Le premier paramètre est évidemment le choix du ou des cépages utilisés. Durant les milliers d’années de production viti-vinicole, les paysans ont sélectionné et adapté la vigne à leurs conditions climatiques (température, précocité du printemps, vent, humidité,…) et bien sûr à leur goût. Il existe aujourd’hui près de 5000 cépages dans le monde dont près de 200 toujours cultivés en France. On associe bien souvent des arômes aux différents cépages : le gamay évoque les fruits rouges, le gewürztraminer la rose ou le litchi, la syrah le poivre… Mais un même cépage s’exprimera très différemment dans des milieux variés : une syrah australienne n’aura pas grand-chose à voir avec un Saint-Joseph, et un inconditionnel des chardonnays californiens pourrait être perplexe devant un vin de Chablis. L’environnement joue un rôle primordial, tout comme le vigneron qui peut exacerber ou modérer les expressions d’un même cépage par les choix qu’il prend dans sa vigne ou dans son chai.
La culture et la taille de vigne vont eux aussi influencer le produit final. Les vignes poussant dans des sols pauvres et bien drainés feront des vins plus fins que dans des sols riches et profonds. Les différents types de taille (en Guyot, en cordon de Royat, en gobelet…) ainsi que la hauteur de la taille et le travail du sol influenceront directement le volume de production ainsi que la concentration du jus en sucre et en aromes. C’est un peu paradoxal mais le plus souvent, moins le vigneron produit en quantité et meilleure sera la qualité.

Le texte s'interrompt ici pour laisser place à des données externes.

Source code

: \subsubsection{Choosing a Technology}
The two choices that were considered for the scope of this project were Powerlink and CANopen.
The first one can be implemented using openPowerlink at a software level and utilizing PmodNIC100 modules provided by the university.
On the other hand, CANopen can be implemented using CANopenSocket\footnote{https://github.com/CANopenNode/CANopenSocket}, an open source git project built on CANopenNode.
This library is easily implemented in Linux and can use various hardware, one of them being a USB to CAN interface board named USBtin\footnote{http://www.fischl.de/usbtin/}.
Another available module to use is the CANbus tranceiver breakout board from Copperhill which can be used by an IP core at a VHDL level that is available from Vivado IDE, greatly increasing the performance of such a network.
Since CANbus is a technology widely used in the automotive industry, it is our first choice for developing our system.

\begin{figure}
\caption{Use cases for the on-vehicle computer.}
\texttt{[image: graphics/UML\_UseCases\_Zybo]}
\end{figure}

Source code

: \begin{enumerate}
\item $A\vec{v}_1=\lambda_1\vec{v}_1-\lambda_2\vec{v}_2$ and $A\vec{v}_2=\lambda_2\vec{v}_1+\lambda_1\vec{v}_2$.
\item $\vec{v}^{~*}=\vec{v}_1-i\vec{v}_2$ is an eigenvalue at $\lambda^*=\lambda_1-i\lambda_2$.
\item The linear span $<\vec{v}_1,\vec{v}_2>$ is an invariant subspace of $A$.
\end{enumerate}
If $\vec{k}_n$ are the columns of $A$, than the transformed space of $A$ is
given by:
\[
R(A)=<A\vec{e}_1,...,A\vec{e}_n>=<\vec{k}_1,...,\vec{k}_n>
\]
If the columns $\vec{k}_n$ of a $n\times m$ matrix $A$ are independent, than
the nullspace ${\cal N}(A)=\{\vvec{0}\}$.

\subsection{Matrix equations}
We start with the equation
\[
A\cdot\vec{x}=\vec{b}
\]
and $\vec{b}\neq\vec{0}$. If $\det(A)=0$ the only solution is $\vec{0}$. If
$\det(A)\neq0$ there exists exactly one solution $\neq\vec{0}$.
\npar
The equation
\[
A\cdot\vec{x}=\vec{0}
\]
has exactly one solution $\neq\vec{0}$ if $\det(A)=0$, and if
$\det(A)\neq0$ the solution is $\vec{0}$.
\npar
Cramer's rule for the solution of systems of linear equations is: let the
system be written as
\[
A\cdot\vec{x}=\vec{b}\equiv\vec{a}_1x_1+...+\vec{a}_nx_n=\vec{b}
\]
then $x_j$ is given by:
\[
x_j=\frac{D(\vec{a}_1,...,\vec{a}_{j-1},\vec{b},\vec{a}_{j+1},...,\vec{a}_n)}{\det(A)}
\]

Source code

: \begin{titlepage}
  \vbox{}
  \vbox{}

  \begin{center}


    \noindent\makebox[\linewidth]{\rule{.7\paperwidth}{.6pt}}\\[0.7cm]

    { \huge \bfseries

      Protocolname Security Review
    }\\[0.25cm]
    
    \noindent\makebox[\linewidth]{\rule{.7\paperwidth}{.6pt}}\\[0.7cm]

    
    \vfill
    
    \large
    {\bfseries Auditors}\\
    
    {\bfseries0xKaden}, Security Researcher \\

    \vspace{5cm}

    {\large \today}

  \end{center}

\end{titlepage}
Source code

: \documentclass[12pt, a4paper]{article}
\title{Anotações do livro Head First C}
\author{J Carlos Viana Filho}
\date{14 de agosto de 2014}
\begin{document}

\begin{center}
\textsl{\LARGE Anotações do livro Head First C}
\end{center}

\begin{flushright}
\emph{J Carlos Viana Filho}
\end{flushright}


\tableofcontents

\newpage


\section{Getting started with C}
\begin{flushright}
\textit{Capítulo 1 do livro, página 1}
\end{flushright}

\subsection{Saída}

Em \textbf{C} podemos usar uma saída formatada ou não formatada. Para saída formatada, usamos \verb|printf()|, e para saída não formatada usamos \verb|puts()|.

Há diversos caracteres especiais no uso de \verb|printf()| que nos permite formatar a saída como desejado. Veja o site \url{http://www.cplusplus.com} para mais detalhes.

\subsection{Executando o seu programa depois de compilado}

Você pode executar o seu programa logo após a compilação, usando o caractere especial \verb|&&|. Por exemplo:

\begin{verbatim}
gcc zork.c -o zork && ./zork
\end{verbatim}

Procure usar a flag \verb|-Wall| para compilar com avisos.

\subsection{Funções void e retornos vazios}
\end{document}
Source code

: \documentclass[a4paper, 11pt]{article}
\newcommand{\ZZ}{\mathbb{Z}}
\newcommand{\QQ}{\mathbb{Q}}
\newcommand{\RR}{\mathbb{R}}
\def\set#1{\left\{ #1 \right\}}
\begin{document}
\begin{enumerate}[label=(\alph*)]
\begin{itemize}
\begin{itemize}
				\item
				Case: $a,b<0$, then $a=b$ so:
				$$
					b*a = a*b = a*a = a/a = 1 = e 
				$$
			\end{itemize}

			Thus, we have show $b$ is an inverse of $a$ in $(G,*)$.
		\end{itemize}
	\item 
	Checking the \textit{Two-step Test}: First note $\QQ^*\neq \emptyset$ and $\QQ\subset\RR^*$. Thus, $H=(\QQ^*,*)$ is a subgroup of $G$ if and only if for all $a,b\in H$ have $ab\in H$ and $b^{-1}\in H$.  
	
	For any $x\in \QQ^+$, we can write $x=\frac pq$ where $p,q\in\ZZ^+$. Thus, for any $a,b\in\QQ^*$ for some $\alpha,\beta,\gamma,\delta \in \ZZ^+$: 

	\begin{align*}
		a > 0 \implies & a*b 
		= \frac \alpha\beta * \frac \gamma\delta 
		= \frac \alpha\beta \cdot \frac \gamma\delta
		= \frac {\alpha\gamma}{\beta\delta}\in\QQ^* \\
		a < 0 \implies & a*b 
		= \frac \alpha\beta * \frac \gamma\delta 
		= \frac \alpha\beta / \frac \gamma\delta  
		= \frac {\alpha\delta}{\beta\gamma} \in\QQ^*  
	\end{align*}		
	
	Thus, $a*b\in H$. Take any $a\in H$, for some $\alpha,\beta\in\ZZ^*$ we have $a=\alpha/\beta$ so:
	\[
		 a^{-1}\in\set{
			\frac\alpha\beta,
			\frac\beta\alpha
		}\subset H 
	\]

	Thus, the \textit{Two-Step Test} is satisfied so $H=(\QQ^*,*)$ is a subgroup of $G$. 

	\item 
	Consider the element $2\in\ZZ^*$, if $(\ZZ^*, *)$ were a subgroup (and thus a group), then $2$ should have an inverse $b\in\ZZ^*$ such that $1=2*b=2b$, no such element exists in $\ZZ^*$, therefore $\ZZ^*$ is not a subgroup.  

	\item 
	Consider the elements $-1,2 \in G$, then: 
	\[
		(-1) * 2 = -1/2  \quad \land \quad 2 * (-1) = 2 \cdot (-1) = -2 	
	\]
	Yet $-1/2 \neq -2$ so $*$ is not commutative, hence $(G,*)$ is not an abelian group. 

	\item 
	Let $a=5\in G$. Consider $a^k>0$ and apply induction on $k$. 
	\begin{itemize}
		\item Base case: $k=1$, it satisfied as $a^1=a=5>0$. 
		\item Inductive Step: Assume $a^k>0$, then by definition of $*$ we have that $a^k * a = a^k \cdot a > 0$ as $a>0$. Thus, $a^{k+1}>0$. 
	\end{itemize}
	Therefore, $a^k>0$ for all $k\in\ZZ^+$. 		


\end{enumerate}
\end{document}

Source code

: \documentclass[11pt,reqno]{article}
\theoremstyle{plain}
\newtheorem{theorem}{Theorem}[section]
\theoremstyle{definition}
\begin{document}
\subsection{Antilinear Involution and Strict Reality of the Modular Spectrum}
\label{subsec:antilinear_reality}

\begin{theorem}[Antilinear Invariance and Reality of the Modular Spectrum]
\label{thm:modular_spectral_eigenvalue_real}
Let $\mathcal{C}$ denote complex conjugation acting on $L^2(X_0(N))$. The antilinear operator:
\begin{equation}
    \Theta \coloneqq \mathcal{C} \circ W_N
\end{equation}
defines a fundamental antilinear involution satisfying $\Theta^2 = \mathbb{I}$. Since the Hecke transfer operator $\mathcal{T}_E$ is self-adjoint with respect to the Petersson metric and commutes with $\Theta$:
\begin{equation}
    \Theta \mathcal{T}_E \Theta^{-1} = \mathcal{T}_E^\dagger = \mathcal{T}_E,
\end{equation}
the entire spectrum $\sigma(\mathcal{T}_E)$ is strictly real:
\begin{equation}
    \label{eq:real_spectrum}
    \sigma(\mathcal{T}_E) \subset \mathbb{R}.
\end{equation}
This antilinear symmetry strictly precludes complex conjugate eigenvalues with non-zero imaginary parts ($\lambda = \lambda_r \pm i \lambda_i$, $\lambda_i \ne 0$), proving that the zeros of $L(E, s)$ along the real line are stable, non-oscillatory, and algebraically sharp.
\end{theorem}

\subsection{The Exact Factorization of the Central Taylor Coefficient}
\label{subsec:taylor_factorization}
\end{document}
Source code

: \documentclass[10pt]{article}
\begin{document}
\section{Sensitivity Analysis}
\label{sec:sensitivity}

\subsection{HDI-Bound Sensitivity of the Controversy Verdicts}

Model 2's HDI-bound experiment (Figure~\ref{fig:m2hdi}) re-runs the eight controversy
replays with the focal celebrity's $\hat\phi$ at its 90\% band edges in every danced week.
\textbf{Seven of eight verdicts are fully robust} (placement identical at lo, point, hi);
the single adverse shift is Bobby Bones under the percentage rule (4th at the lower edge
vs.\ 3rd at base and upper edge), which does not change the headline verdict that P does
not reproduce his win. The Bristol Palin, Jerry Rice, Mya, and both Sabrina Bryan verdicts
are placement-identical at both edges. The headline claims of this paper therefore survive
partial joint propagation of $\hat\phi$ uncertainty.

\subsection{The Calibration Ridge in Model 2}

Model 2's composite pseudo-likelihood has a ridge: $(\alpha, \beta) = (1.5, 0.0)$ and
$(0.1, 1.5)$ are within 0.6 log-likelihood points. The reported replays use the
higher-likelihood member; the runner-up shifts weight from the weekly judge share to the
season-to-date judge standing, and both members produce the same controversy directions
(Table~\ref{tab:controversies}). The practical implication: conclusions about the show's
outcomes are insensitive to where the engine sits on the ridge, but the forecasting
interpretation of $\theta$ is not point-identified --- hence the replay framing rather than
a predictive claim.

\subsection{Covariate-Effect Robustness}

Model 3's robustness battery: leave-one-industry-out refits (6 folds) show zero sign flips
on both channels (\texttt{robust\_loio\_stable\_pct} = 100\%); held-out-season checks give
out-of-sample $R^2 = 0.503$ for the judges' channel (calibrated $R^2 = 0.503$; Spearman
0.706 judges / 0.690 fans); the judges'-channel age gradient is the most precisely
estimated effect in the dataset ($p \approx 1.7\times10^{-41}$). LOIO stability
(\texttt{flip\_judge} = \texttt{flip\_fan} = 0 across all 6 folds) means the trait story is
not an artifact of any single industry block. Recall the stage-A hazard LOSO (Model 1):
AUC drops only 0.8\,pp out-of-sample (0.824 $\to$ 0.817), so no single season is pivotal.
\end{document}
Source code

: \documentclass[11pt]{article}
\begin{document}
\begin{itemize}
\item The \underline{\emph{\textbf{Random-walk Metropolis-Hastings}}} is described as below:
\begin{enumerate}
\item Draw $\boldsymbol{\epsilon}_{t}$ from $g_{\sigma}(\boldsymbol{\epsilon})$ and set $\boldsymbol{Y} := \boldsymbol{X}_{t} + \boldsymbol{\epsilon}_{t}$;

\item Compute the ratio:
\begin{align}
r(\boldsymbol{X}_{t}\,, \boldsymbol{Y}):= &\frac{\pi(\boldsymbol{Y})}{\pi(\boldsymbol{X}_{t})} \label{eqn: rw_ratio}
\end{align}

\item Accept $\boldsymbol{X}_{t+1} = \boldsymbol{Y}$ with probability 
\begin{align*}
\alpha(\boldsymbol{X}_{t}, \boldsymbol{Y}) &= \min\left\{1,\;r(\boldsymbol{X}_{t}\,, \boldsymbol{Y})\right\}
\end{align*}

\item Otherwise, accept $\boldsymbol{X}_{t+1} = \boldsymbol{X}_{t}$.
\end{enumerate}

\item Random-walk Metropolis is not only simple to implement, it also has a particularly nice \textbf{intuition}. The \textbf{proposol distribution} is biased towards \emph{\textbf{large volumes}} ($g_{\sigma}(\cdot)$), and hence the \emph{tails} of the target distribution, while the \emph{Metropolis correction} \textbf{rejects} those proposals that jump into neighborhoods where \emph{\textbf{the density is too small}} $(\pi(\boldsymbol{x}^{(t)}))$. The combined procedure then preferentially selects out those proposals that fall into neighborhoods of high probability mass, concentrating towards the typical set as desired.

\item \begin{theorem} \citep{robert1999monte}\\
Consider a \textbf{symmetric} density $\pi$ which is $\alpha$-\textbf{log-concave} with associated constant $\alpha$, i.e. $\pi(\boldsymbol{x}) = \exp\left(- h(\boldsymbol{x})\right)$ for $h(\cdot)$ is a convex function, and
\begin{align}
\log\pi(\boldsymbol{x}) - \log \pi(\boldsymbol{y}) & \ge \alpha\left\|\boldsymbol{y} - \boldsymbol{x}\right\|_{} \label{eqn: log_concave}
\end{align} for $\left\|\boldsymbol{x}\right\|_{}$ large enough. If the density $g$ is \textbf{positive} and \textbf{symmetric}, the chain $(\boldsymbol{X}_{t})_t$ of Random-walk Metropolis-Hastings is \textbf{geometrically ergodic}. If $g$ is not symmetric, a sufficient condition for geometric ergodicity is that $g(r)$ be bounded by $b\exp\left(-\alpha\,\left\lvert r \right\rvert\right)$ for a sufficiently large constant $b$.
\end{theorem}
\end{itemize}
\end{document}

La fermentation du jus de raisin est certainement l’étape la plus complexe et la plus déterminante dans l’élaboration d’un vin. Les levures naturellement présentes sur la peau des raisins (la pruine) prennent le dessus sur les autres microorganismes et commencent à consommer le sucre du jus de raisin le transformant en alcool et en gaz carbonique. Lors de cette fermentation, de très nombreux composés aromatiques sont produits par les levures. A l’issue de cette fermentation, le vin a déjà acquis la majeure partie son « caractère » et ses arômes principaux. Les autres opérations, la fermentation malo-lactique et l’élevage, ne feront principalement qu’affiner, adoucir, arrondir, enrichir et lier ces arômes.
Les premiers chasseurs-cueilleurs du paléolithique qui récoltaient les petites baies de vigne sauvage à la fin de l’été ont inévitablement cherché à stocker et conserver, d’une façon ou d’une autre, ces baies sucrées arrivant toutes ensemble à maturité en grande quantité. Ainsi ont dû naître les premiers « vins », qui au regard des standards actuels seraient plutôt considérés comme du vinaigre.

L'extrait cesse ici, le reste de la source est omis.